3

I am working with a nextflow workflow that, at a certain stage, groups a series of files by their sample id using groupTuple(), and resulting in a channel that looks like this:

[sample_id, [file_A, file_B, ... , file_N]]
[sample_id, [file_A, file_B, ... , file_N]]
...
[sample_id, [file_A, file_B, ... , file_N]]

Note that this is the same channel structure that you get from .fromFilePairs().

I want to use these channel items in a process in such a way that, for each item, the process reads the sample_id from the first field and all the files from the inner tuple at once.

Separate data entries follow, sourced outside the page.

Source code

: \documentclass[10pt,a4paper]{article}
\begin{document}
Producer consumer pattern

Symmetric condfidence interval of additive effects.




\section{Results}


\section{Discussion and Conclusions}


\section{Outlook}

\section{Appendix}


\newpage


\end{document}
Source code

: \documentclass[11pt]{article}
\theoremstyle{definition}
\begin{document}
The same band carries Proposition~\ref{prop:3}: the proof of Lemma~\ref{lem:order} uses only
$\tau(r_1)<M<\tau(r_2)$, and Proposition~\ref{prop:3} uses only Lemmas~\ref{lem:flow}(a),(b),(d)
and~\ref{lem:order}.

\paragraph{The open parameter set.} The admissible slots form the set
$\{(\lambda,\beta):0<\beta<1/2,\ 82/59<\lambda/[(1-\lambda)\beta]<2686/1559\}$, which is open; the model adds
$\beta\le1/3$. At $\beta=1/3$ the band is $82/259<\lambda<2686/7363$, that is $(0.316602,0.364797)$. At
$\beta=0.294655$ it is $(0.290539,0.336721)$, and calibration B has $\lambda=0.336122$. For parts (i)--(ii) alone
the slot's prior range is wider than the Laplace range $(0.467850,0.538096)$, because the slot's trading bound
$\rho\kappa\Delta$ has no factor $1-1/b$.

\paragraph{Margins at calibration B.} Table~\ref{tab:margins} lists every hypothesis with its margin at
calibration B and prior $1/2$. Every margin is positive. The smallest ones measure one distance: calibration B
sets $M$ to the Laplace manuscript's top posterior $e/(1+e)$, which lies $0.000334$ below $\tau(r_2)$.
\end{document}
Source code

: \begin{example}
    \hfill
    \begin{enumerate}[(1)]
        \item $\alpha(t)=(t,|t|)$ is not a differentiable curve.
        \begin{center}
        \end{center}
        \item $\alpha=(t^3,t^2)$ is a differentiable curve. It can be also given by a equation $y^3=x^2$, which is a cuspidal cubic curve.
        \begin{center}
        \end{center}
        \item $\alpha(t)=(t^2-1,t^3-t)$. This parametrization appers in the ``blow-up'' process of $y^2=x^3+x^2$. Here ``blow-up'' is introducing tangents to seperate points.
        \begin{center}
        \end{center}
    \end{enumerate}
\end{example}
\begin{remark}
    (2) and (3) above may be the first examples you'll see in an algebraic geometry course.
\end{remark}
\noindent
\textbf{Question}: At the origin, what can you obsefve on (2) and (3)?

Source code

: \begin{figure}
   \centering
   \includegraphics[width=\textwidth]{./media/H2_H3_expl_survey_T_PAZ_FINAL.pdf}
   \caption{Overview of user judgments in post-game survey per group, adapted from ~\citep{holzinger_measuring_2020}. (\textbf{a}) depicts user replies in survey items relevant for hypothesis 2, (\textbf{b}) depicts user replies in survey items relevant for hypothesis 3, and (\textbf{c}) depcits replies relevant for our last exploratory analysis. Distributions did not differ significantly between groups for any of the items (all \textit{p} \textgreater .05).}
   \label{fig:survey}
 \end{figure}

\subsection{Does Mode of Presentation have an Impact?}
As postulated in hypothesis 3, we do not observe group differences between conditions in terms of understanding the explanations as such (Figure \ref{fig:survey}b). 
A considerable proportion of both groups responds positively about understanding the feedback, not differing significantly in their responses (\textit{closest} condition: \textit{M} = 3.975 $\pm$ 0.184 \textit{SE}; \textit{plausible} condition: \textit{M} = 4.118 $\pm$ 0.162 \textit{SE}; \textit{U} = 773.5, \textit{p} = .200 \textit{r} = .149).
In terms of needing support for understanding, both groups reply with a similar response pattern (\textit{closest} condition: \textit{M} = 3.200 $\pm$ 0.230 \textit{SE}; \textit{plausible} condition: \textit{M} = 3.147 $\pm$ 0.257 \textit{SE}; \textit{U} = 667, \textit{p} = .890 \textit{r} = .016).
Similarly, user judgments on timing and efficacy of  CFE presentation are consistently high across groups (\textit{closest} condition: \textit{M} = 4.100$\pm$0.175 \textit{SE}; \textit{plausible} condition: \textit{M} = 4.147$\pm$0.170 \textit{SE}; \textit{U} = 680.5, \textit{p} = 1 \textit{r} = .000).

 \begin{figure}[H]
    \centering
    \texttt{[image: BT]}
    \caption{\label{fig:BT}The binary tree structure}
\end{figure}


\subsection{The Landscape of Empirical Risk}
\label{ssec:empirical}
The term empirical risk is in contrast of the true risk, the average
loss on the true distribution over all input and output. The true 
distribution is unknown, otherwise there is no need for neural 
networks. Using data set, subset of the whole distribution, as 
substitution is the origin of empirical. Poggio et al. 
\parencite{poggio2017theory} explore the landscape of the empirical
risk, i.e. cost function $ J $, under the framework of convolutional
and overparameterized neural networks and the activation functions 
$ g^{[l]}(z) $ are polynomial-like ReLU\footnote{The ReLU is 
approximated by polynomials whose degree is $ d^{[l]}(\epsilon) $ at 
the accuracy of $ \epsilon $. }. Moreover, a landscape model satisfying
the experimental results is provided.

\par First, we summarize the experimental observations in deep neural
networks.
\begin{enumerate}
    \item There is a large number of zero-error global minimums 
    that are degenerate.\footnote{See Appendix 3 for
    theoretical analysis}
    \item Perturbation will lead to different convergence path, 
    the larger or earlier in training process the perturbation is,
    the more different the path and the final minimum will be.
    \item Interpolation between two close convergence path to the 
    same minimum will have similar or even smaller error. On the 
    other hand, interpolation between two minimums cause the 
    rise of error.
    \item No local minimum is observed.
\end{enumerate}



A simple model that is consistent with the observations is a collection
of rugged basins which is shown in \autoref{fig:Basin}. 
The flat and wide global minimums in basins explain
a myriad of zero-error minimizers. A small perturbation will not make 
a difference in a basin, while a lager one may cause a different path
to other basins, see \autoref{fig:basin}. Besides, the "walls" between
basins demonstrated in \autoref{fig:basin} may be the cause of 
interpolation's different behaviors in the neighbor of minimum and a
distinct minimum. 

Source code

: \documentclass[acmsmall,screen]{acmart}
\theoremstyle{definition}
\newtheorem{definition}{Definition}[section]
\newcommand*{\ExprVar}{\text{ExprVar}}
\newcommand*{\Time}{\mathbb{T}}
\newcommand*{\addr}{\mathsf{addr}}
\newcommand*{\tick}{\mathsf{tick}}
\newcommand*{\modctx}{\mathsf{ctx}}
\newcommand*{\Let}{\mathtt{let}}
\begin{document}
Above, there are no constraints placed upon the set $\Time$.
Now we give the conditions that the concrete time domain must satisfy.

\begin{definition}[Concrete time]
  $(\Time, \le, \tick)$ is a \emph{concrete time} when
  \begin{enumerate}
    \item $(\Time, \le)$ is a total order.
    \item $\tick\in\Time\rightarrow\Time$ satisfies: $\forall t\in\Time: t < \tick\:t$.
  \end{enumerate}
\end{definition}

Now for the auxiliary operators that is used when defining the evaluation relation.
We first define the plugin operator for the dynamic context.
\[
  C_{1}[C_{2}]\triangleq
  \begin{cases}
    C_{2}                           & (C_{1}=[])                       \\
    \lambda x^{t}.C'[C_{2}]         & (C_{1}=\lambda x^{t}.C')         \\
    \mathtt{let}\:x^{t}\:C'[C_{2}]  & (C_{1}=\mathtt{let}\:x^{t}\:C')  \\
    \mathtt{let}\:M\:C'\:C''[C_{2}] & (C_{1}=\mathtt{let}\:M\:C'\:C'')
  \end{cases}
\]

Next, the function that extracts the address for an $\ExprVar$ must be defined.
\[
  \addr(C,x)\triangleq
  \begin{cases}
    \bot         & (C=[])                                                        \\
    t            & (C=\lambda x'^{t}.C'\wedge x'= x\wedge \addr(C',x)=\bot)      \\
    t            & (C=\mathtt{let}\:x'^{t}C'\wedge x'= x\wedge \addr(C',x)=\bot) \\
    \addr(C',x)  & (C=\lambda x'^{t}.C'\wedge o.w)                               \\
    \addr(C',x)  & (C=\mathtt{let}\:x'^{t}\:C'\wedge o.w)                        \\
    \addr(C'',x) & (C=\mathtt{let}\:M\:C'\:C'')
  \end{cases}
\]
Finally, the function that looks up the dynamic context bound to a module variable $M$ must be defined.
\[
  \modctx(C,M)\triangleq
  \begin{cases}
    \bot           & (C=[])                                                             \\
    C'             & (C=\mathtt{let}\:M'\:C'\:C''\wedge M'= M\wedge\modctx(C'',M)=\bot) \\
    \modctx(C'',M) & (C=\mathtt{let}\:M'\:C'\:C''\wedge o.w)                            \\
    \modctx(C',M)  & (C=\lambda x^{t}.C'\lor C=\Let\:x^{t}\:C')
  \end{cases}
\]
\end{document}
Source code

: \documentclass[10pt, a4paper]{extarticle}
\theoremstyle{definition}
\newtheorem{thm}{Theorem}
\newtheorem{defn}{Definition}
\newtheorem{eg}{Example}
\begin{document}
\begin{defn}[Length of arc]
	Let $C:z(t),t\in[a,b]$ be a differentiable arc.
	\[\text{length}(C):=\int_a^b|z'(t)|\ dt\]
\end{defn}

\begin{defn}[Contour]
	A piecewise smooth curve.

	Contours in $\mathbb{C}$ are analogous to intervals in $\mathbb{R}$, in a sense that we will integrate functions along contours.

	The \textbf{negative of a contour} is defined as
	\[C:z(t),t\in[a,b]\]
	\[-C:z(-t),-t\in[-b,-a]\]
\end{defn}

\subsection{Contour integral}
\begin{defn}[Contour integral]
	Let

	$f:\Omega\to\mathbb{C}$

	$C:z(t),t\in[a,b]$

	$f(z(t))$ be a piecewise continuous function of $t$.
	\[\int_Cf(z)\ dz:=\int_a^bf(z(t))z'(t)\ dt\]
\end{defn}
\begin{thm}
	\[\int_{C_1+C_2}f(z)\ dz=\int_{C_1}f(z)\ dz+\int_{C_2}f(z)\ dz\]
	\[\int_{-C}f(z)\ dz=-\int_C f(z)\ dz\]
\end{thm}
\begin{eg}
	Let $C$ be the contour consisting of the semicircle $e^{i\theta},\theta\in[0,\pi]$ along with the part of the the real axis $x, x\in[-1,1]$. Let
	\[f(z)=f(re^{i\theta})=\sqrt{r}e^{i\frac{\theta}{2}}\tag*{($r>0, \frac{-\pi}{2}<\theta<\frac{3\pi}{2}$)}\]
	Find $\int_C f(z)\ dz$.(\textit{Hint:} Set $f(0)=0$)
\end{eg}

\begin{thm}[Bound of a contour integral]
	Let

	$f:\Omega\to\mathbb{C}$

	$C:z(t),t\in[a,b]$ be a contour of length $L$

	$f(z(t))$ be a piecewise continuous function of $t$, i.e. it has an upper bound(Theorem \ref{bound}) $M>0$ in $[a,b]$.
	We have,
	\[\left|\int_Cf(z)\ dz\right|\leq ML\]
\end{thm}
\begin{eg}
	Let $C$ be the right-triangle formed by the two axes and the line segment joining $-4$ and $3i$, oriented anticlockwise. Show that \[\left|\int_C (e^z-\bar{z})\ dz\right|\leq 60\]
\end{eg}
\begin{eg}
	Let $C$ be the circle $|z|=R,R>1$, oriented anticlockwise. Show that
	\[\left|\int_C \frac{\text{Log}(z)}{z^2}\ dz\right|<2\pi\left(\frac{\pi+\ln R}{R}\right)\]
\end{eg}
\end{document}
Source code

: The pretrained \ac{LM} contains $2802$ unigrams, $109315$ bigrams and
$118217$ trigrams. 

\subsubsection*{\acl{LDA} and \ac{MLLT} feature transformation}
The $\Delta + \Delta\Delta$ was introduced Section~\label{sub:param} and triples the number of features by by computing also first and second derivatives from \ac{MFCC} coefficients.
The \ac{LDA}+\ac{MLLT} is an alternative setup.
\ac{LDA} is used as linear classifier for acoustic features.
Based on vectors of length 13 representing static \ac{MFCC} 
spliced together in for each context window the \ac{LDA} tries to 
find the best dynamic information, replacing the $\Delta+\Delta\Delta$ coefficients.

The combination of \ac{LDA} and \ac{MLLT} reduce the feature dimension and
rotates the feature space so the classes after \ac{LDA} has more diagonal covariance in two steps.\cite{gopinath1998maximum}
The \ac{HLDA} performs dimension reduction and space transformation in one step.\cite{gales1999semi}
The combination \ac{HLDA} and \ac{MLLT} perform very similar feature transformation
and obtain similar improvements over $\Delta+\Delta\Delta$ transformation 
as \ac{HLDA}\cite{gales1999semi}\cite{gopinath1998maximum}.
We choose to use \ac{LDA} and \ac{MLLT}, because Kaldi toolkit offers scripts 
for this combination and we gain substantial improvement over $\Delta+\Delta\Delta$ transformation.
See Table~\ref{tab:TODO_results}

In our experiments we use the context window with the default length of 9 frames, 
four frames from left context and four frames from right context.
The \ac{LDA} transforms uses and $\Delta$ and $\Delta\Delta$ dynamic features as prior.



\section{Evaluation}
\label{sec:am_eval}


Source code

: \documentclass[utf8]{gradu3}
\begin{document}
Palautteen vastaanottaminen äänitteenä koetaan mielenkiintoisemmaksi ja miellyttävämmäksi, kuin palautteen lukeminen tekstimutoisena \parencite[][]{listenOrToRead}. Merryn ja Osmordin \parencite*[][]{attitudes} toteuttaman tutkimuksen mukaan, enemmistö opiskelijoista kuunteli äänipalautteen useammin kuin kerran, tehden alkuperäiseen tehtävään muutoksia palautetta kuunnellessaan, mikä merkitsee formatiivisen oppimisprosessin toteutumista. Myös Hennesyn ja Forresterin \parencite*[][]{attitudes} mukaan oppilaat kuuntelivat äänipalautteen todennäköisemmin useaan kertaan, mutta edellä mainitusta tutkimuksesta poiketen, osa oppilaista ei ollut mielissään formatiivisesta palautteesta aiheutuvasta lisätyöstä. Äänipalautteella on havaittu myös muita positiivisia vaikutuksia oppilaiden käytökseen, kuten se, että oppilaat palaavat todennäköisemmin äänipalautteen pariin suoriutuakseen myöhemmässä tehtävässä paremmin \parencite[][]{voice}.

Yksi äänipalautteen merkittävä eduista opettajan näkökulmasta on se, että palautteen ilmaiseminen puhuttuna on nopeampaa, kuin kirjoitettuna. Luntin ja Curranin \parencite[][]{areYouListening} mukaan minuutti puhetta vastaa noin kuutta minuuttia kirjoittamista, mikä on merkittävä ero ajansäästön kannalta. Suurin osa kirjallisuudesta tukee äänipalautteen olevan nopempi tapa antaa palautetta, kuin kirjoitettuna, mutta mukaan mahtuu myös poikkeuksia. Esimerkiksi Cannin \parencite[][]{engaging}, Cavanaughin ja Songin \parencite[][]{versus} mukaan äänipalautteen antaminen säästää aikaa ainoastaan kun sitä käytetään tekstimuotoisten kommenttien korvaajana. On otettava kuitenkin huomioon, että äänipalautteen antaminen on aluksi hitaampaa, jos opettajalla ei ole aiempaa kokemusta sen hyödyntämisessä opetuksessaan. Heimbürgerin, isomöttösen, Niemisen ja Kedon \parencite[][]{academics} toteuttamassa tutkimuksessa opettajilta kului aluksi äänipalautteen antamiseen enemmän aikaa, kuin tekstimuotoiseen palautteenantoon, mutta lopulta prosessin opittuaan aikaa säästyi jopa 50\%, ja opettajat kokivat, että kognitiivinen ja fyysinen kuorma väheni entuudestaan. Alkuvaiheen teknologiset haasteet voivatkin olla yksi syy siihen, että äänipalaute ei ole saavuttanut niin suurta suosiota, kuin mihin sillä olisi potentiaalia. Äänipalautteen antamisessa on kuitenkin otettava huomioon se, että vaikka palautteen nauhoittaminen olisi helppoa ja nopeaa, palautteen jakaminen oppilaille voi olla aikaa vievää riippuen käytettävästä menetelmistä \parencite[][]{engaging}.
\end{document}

The nextflow documentation is somewhat cryptic about this, and it is hard to find how to declare this type of input in a channel, so I thought I'd create a question on stack overflow and then answer it myself for anyone who will ever be looking for this answer.

How does one declare the inner tuple in the input section of a nextflow process?

schmat_90
  • 572
  • 3
  • 22

3 Answers3

2

The path qualifier (previously the file qualifier) can be used to stage a single (file) value or a collection of (file) values into the process execution directory. The note at the bottom of the multiple input files section in the docs also mentions:

The normal file input constructs introduced in the input of files section are valid for collections of multiple files as well.


This means, you can use a script variable, e.g.:

input:
tuple val(sample_id), path(my_files)

In which case, the variable will hold the list of files (preserving the original filenames). You could use it directly to refer to all of the files in the list, or, you could access specific (file) elements (if you need them) using square bracket (slice) notation.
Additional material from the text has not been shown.